Weddings in India are always known to be grand, lasting an average of about three days. A lot of time, effort and money are burnt out to make a wedding people would never forget. The wedding industry in India was pegged at more than 1,00,000 crores in 2015 with the estimated growth of 25%-30% annually. However, with the demonetisation of the 500 and 1000 rupee notes issued in the month of November, there has been a temporary shortage of in hand cash in the country. The grand wedding of a couple’s dreams has now turned into a colourless nightmare. Grand plans that may have been decided months in advance are now futile and pointless. So considering the ongoing wedding season, let's discuss the effect of demonetisation on Indian weddings.
Effect of Demonetisation on Indian Weddings
Effect on Couples
People generally spend lavishly on weddings. So, with the ban of the 500 and 1000 rupee notes by the government, the situation has worsened, making preparations and planning a lot harder due to difficulty in making a payment. Most of the vendors in India deal in cash, and even the banquet halls, wedding farms are finding it difficult to work without cash at the lower level.
It is impractical for those with upcoming weddings to wait in long queues for hours to get a few bucks, even getting that money is not certain. Cheques are also out of the scene as no once wants to go to the bank. Payment through credit/debit card is a possibility, but vendors, especially small ones, accepting this mode of payments are rare.

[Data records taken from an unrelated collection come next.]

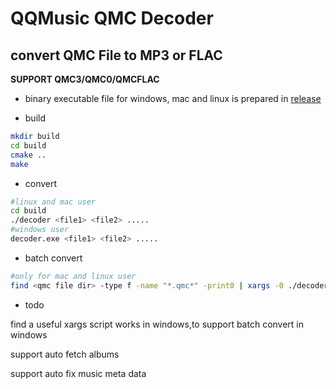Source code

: # QQMusic QMC Decoder

## convert QMC File to MP3 or FLAC

**SUPPORT QMC3/QMC0/QMCFLAC**

* binary executable file for windows, mac and linux is prepared in 
[release](https://github.com/Presburger/qmc-decoder/releases)


* build

```sh
mkdir build
cd build
cmake ..
make 
```

* convert

```sh
#linux and mac user
cd build
./decoder <file1> <file2> ..... 
#windows user
decoder.exe <file1> <file2> .....
```

* batch convert

```sh
#only for mac and linux user
find <qmc file dir> -type f -name "*.qmc*" -print0 | xargs -0 ./decoder
```
* todo

find a useful xargs script works in windows,to support batch convert in windows

support auto fetch albums

support auto fix music meta data
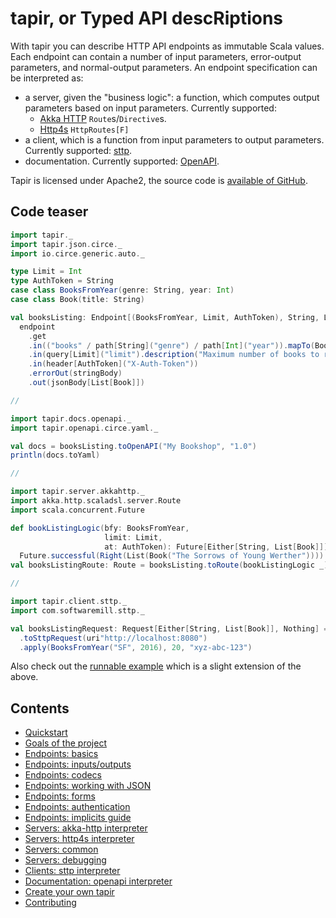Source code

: # tapir, or Typed API descRiptions

With tapir you can describe HTTP API endpoints as immutable Scala values. Each endpoint can contain a number of 
input parameters, error-output parameters, and normal-output parameters. An endpoint specification can be 
interpreted as:

* a server, given the "business logic": a function, which computes output parameters based on input parameters. 
  Currently supported: 
  * [Akka HTTP](server/akkahttp.html) `Route`s/`Directive`s.
  * [Http4s](server/http4s.html) `HttpRoutes[F]`
* a client, which is a function from input parameters to output parameters. Currently supported: [sttp](sttp.html).
* documentation. Currently supported: [OpenAPI](openapi.html).

Tapir is licensed under Apache2, the source code is [available of GitHub](https://github.com/softwaremill/tapir).

## Code teaser

```scala
import tapir._
import tapir.json.circe._
import io.circe.generic.auto._

type Limit = Int
type AuthToken = String
case class BooksFromYear(genre: String, year: Int)
case class Book(title: String)

val booksListing: Endpoint[(BooksFromYear, Limit, AuthToken), String, List[Book], Nothing] = 
  endpoint
    .get
    .in(("books" / path[String]("genre") / path[Int]("year")).mapTo(BooksFromYear))
    .in(query[Limit]("limit").description("Maximum number of books to retrieve"))
    .in(header[AuthToken]("X-Auth-Token"))
    .errorOut(stringBody)
    .out(jsonBody[List[Book]])

//

import tapir.docs.openapi._
import tapir.openapi.circe.yaml._

val docs = booksListing.toOpenAPI("My Bookshop", "1.0")
println(docs.toYaml)

//

import tapir.server.akkahttp._
import akka.http.scaladsl.server.Route
import scala.concurrent.Future

def bookListingLogic(bfy: BooksFromYear, 
                     limit: Limit,  
                     at: AuthToken): Future[Either[String, List[Book]]] =
  Future.successful(Right(List(Book("The Sorrows of Young Werther"))))
val booksListingRoute: Route = booksListing.toRoute(bookListingLogic _)

//

import tapir.client.sttp._
import com.softwaremill.sttp._

val booksListingRequest: Request[Either[String, List[Book]], Nothing] = booksListing
  .toSttpRequest(uri"http://localhost:8080")
  .apply(BooksFromYear("SF", 2016), 20, "xyz-abc-123")
```

Also check out the [runnable example](https://github.com/softwaremill/tapir/blob/master/playground/src/main/scala/tapir/example/BooksExample.scala) 
which is a slight extension of the above.

## Contents

* [Quickstart](quickstart.md)
* [Goals of the project](goals.md)
* [Endpoints: basics](endpoint/basics.md)
* [Endpoints: inputs/outputs](endpoint/ios.md)
* [Endpoints: codecs](endpoint/codecs.md)
* [Endpoints: working with JSON](endpoint/json.md)
* [Endpoints: forms](endpoint/forms.md)
* [Endpoints: authentication](endpoint/auth.md)
* [Endpoints: implicits guide](endpoint/implicits.md)
* [Servers: akka-http interpreter](server/akkahttp.md)
* [Servers: http4s interpreter](server/http4s.md)
* [Servers: common](server/common.md)
* [Servers: debugging](server/debugging.md)
* [Clients: sttp interpreter](sttp.md)
* [Documentation: openapi interpreter](openapi.md)
* [Create your own tapir](mytapir.md)
* [Contributing](contributing.md)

People does not have time to stand in a queue for an amount that may not make much difference. Due to this, people are cutting down/limiting their wedding plans, booking, invitations to accommodate the feasibility of their available budget.
There have been a few cases wherein the bride in her full wedding attire has visited the bank personally demanding the cash withdrawal.
Effect on the Wedding Industry and Vendors
Not only are the to-be-weds and their families facing the effect of demonetisation but also the vendors who are facing heat and many are already suffering from huge losses due to lack of wedding orders.
According to Shreyas Kitta, owner of the Anupam Decorators, says that the business is down by 80 percent since demonitisation came into the picture.
The wedding season is the time of the year when these vendors do most of their business. Normally a time period of one month is given to pay the advance, but nowadays it is not possible for this as well. Due to the demonetisation, customers are working on a smaller budget as a result of which vendors are losing out on their business. Also, many vendors have outsourced labors who work on daily wages and due to lack of cash, they are facing heat now.
The Reserve Bank of India has given some relief keeping in mind, the ongoing marriage season but with they do have a bunch of restrictions to follow which again doesn't seem to offer much help.
Only the bride or groom or parents of either the bride or the groom are allowed to withdraw cash of up to 2.5 lakhs.
Withdrawal is done only from the credit balance on November 8th.
An application consisting of the certain details must be submitted including the name of the bride, name of the groom, identity proof of the bride, identity proof of the groom, the address of the bride, the address of the groom, the date of marriage and a copy of the wedding invitation card.
Cash payments are to be done only to those vendors who are not having a bank account.
The names of those people and services rendered in exchange for cash must be mentioned.
Weddings are once in a lifetime event and hence the effect of demonitisation on Indian weddings is huge as parents and couples have no clue what to do. Many are settling for cheaper things than their initial plans and some have already decided to postpone it.
The once grand, big, fat Indian weddings are turning out mere simple ceremonies.